Paul Murphy gave an update on Merseyside Fire and Rescue Service and said their target for Wirral was 13,000 Home Fire Safety Checks, to date Bromborough had had 771 free Home Fire Safety Checks, which had been free of charge. He said that there were very low numbers that hadn’t been visited, but they were prioritising high risk people, but how sustainable it was over the longer term he didn’t know. In December he said the Chair on the Merseyside Fire Authority would make budget announcements. He expected an similar cut or an even larger cut compared to last year’s £9.2 million. Working with Wirral Council they were targeting their resources and he reported a reduction in deliberate secondary fires, mostly down to the poor weather and interventions with young people.

Paul Murphy continued by talking about their bonfire plan, how private firms were on board with rubbish removal, the community safety partnership and how they would be working with Wirral Council to prevent bonfire material building up. He said it was a very safe forum area, with two accidental dwelling fires over the past three months and a reduction in deliberate secondary fires to about twenty-eight. On road traffic collisions, they had attended three in the past three months, with the ones the Fire Service attended involving people who needed to be removed from cars.

George Thomas said he had asked a question at the last Area Forum he couldn’t answer, but since then he had made a Freedom of Information Act request about the money generated as income through groups using Wirral’s fire stations. He said it had been £25,000 over two years and £15,000 last year. George Thomas said that it was unfair that they could use the premises with not paying rent or utility bills.

Cllr Niblock said it was easier if he answered, he said in November [2012] they would know how bad the cuts would be, but nothing would be debated until they knew the figure, the Metropolitan Authorities were getting the highest cuts, whereas Cheshire had a three percent increase. He said the cuts were back loaded which could be even more horrendous, but that community groups could [currently] use the stations free of charge.

George Thomas responded.

Cllr Niblock said he can’t preempt the decision and the budget [for 2013/2014] would be set in February [2013] which may result in the closure of fire stations.

A member of the public asked what the number was to ring for reporting rubbish?

Paul Murphy replied that it was also the number for Home Fire Safety Checks if they know somebody vulnerable and was 0800 731 5958. He said people could call about the rubbish removal from the 22nd October and they would be working with their Council partners.

Jim Thompson said that Wirral was a safe place and antisocial behaviour was falling and that Cllr Harney had pointed out that the community safety team was a joint agency, the One Stop Shop for community safety, on burglaries there were less than a thousand across the Borough, but they were planning ahead for Bonfire Night.

A member of the public said Bonfire Night had been much quieter last year.

Community Safety answered that 65 tons of rubbish had been removed.

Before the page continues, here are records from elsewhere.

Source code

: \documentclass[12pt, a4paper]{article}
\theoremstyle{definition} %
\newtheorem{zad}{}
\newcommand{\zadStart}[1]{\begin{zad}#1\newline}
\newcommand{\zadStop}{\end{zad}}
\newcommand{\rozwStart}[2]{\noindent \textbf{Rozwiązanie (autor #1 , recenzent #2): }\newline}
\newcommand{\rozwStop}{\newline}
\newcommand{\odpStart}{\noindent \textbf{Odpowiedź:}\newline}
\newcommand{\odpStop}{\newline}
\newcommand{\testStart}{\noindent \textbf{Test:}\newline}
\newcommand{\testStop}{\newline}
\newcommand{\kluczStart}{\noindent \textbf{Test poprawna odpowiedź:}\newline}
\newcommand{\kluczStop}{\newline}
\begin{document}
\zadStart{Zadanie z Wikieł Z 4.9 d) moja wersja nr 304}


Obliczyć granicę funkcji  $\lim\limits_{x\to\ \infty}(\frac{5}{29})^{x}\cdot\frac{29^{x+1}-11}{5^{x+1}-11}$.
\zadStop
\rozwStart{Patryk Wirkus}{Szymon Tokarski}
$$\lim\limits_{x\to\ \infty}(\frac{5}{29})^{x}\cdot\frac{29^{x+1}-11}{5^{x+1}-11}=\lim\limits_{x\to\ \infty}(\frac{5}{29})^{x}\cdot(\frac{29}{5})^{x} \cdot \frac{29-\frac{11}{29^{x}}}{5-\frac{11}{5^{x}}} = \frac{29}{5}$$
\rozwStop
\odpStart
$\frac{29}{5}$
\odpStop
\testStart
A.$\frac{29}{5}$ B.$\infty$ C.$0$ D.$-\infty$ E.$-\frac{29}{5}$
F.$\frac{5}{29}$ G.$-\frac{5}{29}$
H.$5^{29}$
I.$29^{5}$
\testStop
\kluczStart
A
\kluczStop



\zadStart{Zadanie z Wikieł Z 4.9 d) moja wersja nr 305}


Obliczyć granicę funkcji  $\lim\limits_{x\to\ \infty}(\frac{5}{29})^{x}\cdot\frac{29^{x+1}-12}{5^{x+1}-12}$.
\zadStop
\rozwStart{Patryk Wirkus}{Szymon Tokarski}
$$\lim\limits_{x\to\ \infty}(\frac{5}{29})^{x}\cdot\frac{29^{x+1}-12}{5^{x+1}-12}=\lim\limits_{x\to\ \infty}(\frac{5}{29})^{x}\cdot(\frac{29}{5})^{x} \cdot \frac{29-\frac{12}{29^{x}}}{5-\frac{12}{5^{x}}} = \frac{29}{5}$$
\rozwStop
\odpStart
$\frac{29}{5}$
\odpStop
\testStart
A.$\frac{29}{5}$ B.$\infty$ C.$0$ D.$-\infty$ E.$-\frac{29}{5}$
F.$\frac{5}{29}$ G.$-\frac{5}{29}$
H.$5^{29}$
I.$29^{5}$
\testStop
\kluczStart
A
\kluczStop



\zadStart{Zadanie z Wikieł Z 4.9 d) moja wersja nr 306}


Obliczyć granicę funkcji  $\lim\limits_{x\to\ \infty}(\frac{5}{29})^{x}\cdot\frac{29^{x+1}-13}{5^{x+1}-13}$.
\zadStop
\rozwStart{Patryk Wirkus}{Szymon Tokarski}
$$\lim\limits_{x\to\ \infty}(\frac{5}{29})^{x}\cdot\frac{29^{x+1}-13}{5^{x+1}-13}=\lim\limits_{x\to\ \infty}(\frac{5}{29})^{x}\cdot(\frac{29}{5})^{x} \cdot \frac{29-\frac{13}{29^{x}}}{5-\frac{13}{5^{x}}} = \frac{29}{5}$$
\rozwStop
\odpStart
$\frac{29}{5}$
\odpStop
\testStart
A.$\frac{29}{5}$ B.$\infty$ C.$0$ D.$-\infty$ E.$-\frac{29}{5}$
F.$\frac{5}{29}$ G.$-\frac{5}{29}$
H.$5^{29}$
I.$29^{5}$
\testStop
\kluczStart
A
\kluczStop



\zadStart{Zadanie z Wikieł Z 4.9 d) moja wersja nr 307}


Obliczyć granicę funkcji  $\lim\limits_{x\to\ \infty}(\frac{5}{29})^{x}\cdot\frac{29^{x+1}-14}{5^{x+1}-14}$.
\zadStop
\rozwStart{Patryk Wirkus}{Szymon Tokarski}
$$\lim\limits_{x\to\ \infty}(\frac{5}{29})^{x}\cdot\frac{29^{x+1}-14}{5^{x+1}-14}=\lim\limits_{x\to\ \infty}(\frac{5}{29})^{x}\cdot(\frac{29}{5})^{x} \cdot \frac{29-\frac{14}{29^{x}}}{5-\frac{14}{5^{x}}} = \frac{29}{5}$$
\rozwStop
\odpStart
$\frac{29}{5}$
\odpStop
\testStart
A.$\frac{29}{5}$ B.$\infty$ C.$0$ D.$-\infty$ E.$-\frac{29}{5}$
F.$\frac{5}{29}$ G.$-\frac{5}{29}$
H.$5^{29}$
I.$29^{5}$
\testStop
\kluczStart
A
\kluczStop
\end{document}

Brian Christian (Older Peoples Parliament) said he didn’t want to rub salt in the wound, but they had applied to the Area Forums to two part-time outreach workers and that it was a shame it hadn’t happened, he said it was more important now but that if the Council wouldn’t listen to a single voice, they would listen to over two thousand people. He referred to an event in February 2013 about safeguarding across all ages, which would involve plays through the schools and that it wasn’t just about elderly people living on their own.

Cllr Niblock asked if there were any questions?

Someone said they worked in the leisure services and in the 1980s there had been the same problem, so they had put the prices up at Christmas, so they would get three months of income before the end of the financial year.

Cllr Niblock asked Arthur if he would care to suggest it on the form?

He said he had sent the form in, but it was only a thought.

Cllr Niblock said the date of the next Forum would be Wednesday 6th February 2013 and people would be notified of the venue. He thanked people for their attendance.